- DATA SHOWN
◇ ◇ ◇ ◇ ◇
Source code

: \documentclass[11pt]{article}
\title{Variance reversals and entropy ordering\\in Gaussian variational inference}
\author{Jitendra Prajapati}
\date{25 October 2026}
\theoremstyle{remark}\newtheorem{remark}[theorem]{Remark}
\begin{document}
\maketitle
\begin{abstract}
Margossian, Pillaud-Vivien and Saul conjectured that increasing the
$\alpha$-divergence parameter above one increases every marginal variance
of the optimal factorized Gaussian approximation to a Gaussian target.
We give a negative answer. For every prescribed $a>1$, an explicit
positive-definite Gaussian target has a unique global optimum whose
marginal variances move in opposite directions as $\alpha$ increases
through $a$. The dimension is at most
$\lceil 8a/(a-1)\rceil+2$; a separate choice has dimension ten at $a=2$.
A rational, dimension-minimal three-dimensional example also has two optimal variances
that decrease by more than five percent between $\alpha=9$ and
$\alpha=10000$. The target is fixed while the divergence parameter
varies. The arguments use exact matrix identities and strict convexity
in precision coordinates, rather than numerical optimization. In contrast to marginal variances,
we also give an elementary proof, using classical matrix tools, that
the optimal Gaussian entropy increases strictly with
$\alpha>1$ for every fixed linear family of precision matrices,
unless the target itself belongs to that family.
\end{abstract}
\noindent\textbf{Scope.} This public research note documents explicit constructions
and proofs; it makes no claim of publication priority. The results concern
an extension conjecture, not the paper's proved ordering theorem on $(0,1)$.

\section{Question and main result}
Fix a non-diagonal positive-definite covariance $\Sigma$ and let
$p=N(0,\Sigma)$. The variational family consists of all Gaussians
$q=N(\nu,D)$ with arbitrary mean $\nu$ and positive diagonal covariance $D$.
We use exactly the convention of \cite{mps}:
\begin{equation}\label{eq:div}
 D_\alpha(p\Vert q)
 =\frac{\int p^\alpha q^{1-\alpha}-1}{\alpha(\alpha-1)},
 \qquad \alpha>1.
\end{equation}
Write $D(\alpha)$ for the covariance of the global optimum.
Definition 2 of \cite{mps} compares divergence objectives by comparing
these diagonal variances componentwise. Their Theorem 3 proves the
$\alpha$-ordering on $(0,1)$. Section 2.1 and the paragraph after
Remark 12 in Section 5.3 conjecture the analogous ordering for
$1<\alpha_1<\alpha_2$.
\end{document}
◇ ◇ ◇ ◇ ◇
- YOUR ASSIGNMENT
In the entries above, find the line with "marginal variances move" and the line with "A rational, dimension-minimal", then restate word for word both of them and every line between, with nothing more.

- SOLUTION
marginal variances move in opposite directions as $\alpha$ increases
through $a$. The dimension is at most
$\lceil 8a/(a-1)\rceil+2$; a separate choice has dimension ten at $a=2$.
A rational, dimension-minimal three-dimensional example also has two optimal variances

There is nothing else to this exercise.